Error detection/correction and fault detection/recovery – Pulse or data error handling – Memory testing
Reexamination Certificate
1998-02-23
2001-01-16
Chung, Phung M. (Department: 2785)
Error detection/correction and fault detection/recovery
Pulse or data error handling
Memory testing
C365S185030
Reexamination Certificate
active
06175937
ABSTRACT:
TECHNICAL FIELD
The present invention relates to multistate memory devices, and more specifically, to an apparatus and method for programming such devices and verifying the programmed data.

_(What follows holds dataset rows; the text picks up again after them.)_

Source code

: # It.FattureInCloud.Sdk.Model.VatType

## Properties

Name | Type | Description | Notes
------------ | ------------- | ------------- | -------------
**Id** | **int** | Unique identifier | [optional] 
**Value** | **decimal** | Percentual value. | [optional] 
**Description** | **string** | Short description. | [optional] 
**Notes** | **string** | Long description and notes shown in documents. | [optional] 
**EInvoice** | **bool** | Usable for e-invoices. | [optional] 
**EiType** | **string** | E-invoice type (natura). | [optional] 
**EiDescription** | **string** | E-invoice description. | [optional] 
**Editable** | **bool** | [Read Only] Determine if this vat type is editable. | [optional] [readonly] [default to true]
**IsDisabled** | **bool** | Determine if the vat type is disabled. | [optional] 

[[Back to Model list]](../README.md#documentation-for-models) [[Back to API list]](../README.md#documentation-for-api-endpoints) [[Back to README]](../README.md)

BACKGROUND OF THE INVENTION
In conventional single-bit per cell memory devices, the memory cell assumes one of two information storage states, either an “on” state or an “off” state. The binary condition of “on” or “off” defines one bit of information. As a result, a memory device capable of storing n-bits of data requires (n) separate memory cells.
Increasing the number of bits which can be stored using single-bit per cell memory devices depends upon increasing the number of memory cells on a one-for-one basis with the number of bits of data to be stored. Methods for increasing the number of memory bits stored in a memory device composed of single-bit capacity cells have relied upon techniques such as manufacturing larger die which contain more memory cells, or using improved photolithography techniques to build smaller memory cells. This is effective because reducing the size of a memory cell allows more cells to be placed on a given area of a single die.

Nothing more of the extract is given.